Exercise objective: Please keep to the lines below from the one with "do not activate" through the one with "of current file", and restate them word for word, ends included.

Supplied records:
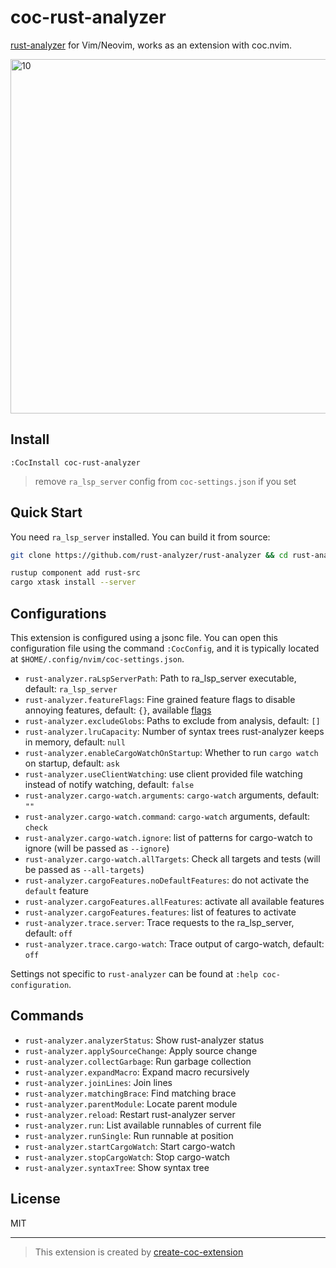 # coc-rust-analyzer

[rust-analyzer](https://github.com/rust-analyzer/rust-analyzer) for Vim/Neovim, works as an extension with coc.nvim.

<img width="567" alt="10" src="https://user-images.githubusercontent.com/345274/67060118-34808a00-f18e-11e9-9d76-22fff11b5802.png">

## Install

`:CocInstall coc-rust-analyzer`

> remove `ra_lsp_server` config from `coc-settings.json` if you set

## Quick Start

You need `ra_lsp_server` installed. You can build it from source:

```sh
git clone https://github.com/rust-analyzer/rust-analyzer && cd rust-analyzer

rustup component add rust-src
cargo xtask install --server
```

## Configurations

This extension is configured using a jsonc file. You can open this configuration file using
the command `:CocConfig`, and it is typically located at `$HOME/.config/nvim/coc-settings.json`.

- `rust-analyzer.raLspServerPath`: Path to ra_lsp_server executable, default: `ra_lsp_server`
- `rust-analyzer.featureFlags`: Fine grained feature flags to disable annoying features, default: `{}`, available [flags](https://github.com/rust-analyzer/rust-analyzer/blob/master/crates/ra_ide/src/feature_flags.rs#L55)
- `rust-analyzer.excludeGlobs`: Paths to exclude from analysis, default: `[]`
- `rust-analyzer.lruCapacity`: Number of syntax trees rust-analyzer keeps in memory, default: `null`
- `rust-analyzer.enableCargoWatchOnStartup`: Whether to run `cargo watch` on startup, default: `ask`
- `rust-analyzer.useClientWatching`: use client provided file watching instead of notify watching, default: `false`
- `rust-analyzer.cargo-watch.arguments`: `cargo-watch` arguments, default: `""`
- `rust-analyzer.cargo-watch.command`: `cargo-watch` arguments, default: `check`
- `rust-analyzer.cargo-watch.ignore`: list of patterns for cargo-watch to ignore (will be passed as `--ignore`)
- `rust-analyzer.cargo-watch.allTargets`: Check all targets and tests (will be passed as `--all-targets`)
- `rust-analyzer.cargoFeatures.noDefaultFeatures`: do not activate the `default` feature
- `rust-analyzer.cargoFeatures.allFeatures`: activate all available features
- `rust-analyzer.cargoFeatures.features`: list of features to activate
- `rust-analyzer.trace.server`: Trace requests to the ra_lsp_server, default: `off`
- `rust-analyzer.trace.cargo-watch`: Trace output of cargo-watch, default: `off`

Settings not specific to `rust-analyzer` can be found at `:help coc-configuration`.

## Commands

- `rust-analyzer.analyzerStatus`: Show rust-analyzer status
- `rust-analyzer.applySourceChange`: Apply source change
- `rust-analyzer.collectGarbage`: Run garbage collection
- `rust-analyzer.expandMacro`: Expand macro recursively
- `rust-analyzer.joinLines`: Join lines
- `rust-analyzer.matchingBrace`: Find matching brace
- `rust-analyzer.parentModule`: Locate parent module
- `rust-analyzer.reload`: Restart rust-analyzer server
- `rust-analyzer.run`: List available runnables of current file
- `rust-analyzer.runSingle`: Run runnable at position
- `rust-analyzer.startCargoWatch`: Start cargo-watch
- `rust-analyzer.stopCargoWatch`: Stop cargo-watch
- `rust-analyzer.syntaxTree`: Show syntax tree

## License

MIT

---
> This extension is created by [create-coc-extension](https://github.com/fannheyward/create-coc-extension)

Written response:
- `rust-analyzer.cargoFeatures.noDefaultFeatures`: do not activate the `default` feature
- `rust-analyzer.cargoFeatures.allFeatures`: activate all available features
- `rust-analyzer.cargoFeatures.features`: list of features to activate
- `rust-analyzer.trace.server`: Trace requests to the ra_lsp_server, default: `off`
- `rust-analyzer.trace.cargo-watch`: Trace output of cargo-watch, default: `off`

Settings not specific to `rust-analyzer` can be found at `:help coc-configuration`.

## Commands

- `rust-analyzer.analyzerStatus`: Show rust-analyzer status
- `rust-analyzer.applySourceChange`: Apply source change
- `rust-analyzer.collectGarbage`: Run garbage collection
- `rust-analyzer.expandMacro`: Expand macro recursively
- `rust-analyzer.joinLines`: Join lines
- `rust-analyzer.matchingBrace`: Find matching brace
- `rust-analyzer.parentModule`: Locate parent module
- `rust-analyzer.reload`: Restart rust-analyzer server
- `rust-analyzer.run`: List available runnables of current file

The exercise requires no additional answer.